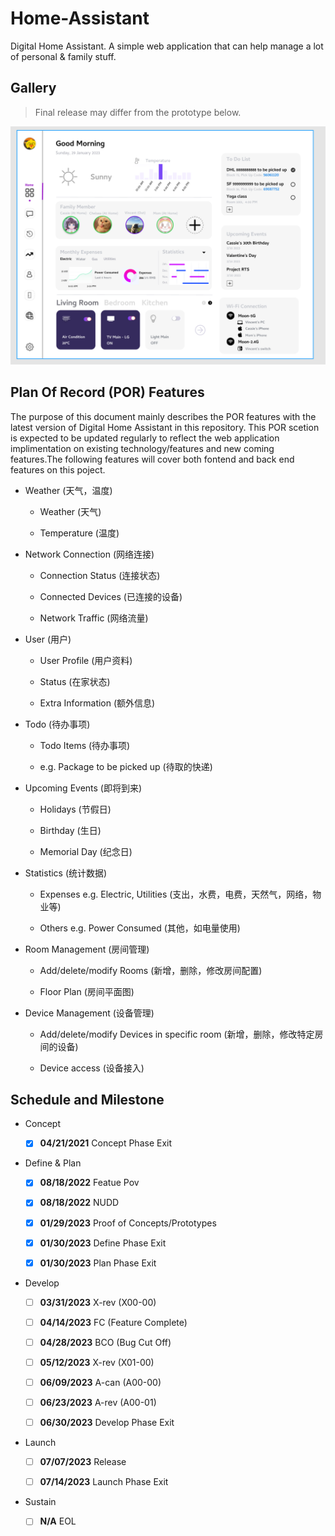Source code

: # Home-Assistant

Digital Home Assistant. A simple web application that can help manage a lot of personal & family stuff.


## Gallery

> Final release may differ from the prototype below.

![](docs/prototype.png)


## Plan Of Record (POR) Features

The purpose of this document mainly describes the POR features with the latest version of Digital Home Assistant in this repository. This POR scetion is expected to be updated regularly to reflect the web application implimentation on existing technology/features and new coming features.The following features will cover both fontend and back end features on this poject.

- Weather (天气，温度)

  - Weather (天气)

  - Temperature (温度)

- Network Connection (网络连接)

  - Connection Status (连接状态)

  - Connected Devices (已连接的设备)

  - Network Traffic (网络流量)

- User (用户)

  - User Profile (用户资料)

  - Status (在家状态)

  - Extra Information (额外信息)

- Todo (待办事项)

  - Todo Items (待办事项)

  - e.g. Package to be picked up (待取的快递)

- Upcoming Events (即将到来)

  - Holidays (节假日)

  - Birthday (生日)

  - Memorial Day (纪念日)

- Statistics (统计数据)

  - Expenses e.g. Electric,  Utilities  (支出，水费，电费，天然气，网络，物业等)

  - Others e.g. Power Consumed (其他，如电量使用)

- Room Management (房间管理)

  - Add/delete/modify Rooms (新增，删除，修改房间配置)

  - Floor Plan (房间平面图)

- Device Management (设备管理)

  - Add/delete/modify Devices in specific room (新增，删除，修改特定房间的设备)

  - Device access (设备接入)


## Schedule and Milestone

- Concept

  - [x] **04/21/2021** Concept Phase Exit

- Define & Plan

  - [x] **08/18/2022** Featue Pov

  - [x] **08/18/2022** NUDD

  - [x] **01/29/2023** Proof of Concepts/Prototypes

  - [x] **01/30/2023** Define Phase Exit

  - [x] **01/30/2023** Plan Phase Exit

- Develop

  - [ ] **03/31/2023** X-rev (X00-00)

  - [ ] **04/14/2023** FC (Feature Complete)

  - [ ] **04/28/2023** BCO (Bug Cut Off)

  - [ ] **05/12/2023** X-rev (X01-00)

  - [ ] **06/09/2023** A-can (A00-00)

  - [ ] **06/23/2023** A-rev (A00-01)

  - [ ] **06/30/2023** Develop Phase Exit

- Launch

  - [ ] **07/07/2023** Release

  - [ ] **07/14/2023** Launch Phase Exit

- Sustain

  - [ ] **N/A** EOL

> _Your instructions_
Which lines in the records above contain the word "modify"? Copy each one.

> _Task result_
  - Add/delete/modify Rooms (新增，删除，修改房间配置)
  - Add/delete/modify Devices in specific room (新增，删除，修改特定房间的设备)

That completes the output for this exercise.